*STUDY MATERIAL:*
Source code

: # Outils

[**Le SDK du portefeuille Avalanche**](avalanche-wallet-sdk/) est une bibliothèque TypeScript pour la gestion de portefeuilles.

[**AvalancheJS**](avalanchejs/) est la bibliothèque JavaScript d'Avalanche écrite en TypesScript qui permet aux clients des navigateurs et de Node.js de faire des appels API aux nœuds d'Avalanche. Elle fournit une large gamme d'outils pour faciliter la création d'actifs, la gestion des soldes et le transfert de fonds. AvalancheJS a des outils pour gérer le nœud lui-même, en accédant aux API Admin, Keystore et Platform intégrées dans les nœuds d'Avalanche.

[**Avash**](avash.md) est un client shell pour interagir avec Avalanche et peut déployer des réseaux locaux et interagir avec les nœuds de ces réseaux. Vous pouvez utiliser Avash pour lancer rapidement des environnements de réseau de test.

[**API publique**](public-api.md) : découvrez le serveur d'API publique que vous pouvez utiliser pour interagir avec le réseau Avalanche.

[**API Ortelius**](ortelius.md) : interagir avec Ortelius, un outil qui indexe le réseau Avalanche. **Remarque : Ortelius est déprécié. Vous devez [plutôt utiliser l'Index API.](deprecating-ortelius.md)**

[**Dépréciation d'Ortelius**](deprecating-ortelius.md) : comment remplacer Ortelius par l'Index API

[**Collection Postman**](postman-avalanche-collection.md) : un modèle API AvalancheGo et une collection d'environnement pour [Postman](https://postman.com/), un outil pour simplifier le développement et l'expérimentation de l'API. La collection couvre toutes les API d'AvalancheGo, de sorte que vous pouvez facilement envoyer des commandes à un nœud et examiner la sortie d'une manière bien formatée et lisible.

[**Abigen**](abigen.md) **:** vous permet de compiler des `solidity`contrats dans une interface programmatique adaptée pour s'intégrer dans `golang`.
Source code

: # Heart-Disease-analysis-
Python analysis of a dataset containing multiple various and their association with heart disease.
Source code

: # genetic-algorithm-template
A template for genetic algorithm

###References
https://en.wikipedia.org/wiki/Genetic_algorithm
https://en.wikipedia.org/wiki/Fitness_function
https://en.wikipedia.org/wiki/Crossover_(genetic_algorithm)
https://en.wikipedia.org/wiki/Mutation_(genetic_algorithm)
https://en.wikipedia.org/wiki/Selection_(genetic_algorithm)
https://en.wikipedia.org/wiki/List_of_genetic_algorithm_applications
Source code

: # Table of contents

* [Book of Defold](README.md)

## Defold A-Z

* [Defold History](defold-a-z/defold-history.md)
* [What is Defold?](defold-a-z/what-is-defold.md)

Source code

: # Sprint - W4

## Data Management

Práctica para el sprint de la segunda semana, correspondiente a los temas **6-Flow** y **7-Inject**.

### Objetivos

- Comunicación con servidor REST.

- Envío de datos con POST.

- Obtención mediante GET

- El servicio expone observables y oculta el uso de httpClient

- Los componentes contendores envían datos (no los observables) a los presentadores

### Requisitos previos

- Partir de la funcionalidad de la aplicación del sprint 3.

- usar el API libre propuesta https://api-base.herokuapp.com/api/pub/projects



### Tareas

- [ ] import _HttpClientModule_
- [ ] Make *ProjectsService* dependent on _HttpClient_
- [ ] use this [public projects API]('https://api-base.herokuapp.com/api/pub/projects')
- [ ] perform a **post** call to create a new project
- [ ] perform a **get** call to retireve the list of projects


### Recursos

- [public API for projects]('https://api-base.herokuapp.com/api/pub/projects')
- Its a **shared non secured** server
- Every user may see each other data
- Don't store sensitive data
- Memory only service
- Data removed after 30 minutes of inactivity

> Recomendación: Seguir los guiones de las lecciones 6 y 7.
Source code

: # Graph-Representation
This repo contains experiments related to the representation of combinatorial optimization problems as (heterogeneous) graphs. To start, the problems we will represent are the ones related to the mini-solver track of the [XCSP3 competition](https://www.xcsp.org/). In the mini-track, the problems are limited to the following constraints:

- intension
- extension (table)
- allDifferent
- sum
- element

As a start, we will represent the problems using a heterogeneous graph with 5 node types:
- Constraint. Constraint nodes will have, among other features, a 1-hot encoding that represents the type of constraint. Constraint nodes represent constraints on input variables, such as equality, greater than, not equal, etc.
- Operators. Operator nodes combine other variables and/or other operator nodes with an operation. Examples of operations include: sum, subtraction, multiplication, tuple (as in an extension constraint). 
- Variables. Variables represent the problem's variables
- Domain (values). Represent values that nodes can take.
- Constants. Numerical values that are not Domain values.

*WHAT YOU WILL DO:* Reprint the entries above in full, exactly as they are.

*TASK SOLUTION:*
Source code

: # Outils

[**Le SDK du portefeuille Avalanche**](avalanche-wallet-sdk/) est une bibliothèque TypeScript pour la gestion de portefeuilles.

[**AvalancheJS**](avalanchejs/) est la bibliothèque JavaScript d'Avalanche écrite en TypesScript qui permet aux clients des navigateurs et de Node.js de faire des appels API aux nœuds d'Avalanche. Elle fournit une large gamme d'outils pour faciliter la création d'actifs, la gestion des soldes et le transfert de fonds. AvalancheJS a des outils pour gérer le nœud lui-même, en accédant aux API Admin, Keystore et Platform intégrées dans les nœuds d'Avalanche.

[**Avash**](avash.md) est un client shell pour interagir avec Avalanche et peut déployer des réseaux locaux et interagir avec les nœuds de ces réseaux. Vous pouvez utiliser Avash pour lancer rapidement des environnements de réseau de test.

[**API publique**](public-api.md) : découvrez le serveur d'API publique que vous pouvez utiliser pour interagir avec le réseau Avalanche.

[**API Ortelius**](ortelius.md) : interagir avec Ortelius, un outil qui indexe le réseau Avalanche. **Remarque : Ortelius est déprécié. Vous devez [plutôt utiliser l'Index API.](deprecating-ortelius.md)**

[**Dépréciation d'Ortelius**](deprecating-ortelius.md) : comment remplacer Ortelius par l'Index API

[**Collection Postman**](postman-avalanche-collection.md) : un modèle API AvalancheGo et une collection d'environnement pour [Postman](https://postman.com/), un outil pour simplifier le développement et l'expérimentation de l'API. La collection couvre toutes les API d'AvalancheGo, de sorte que vous pouvez facilement envoyer des commandes à un nœud et examiner la sortie d'une manière bien formatée et lisible.

[**Abigen**](abigen.md) **:** vous permet de compiler des `solidity`contrats dans une interface programmatique adaptée pour s'intégrer dans `golang`.
Source code

: # Heart-Disease-analysis-
Python analysis of a dataset containing multiple various and their association with heart disease.
Source code

: # genetic-algorithm-template
A template for genetic algorithm

###References
https://en.wikipedia.org/wiki/Genetic_algorithm
https://en.wikipedia.org/wiki/Fitness_function
https://en.wikipedia.org/wiki/Crossover_(genetic_algorithm)
https://en.wikipedia.org/wiki/Mutation_(genetic_algorithm)
https://en.wikipedia.org/wiki/Selection_(genetic_algorithm)
https://en.wikipedia.org/wiki/List_of_genetic_algorithm_applications
Source code

: # Table of contents

* [Book of Defold](README.md)

## Defold A-Z

* [Defold History](defold-a-z/defold-history.md)
* [What is Defold?](defold-a-z/what-is-defold.md)

Source code

: # Sprint - W4

## Data Management

Práctica para el sprint de la segunda semana, correspondiente a los temas **6-Flow** y **7-Inject**.

### Objetivos

- Comunicación con servidor REST.

- Envío de datos con POST.

- Obtención mediante GET

- El servicio expone observables y oculta el uso de httpClient

- Los componentes contendores envían datos (no los observables) a los presentadores

### Requisitos previos

- Partir de la funcionalidad de la aplicación del sprint 3.

- usar el API libre propuesta https://api-base.herokuapp.com/api/pub/projects



### Tareas

- [ ] import _HttpClientModule_
- [ ] Make *ProjectsService* dependent on _HttpClient_
- [ ] use this [public projects API]('https://api-base.herokuapp.com/api/pub/projects')
- [ ] perform a **post** call to create a new project
- [ ] perform a **get** call to retireve the list of projects


### Recursos

- [public API for projects]('https://api-base.herokuapp.com/api/pub/projects')
- Its a **shared non secured** server
- Every user may see each other data
- Don't store sensitive data
- Memory only service
- Data removed after 30 minutes of inactivity

> Recomendación: Seguir los guiones de las lecciones 6 y 7.
Source code

: # Graph-Representation
This repo contains experiments related to the representation of combinatorial optimization problems as (heterogeneous) graphs. To start, the problems we will represent are the ones related to the mini-solver track of the [XCSP3 competition](https://www.xcsp.org/). In the mini-track, the problems are limited to the following constraints:

- intension
- extension (table)
- allDifferent
- sum
- element

As a start, we will represent the problems using a heterogeneous graph with 5 node types:
- Constraint. Constraint nodes will have, among other features, a 1-hot encoding that represents the type of constraint. Constraint nodes represent constraints on input variables, such as equality, greater than, not equal, etc.
- Operators. Operator nodes combine other variables and/or other operator nodes with an operation. Examples of operations include: sum, subtraction, multiplication, tuple (as in an extension constraint). 
- Variables. Variables represent the problem's variables
- Domain (values). Represent values that nodes can take.
- Constants. Numerical values that are not Domain values.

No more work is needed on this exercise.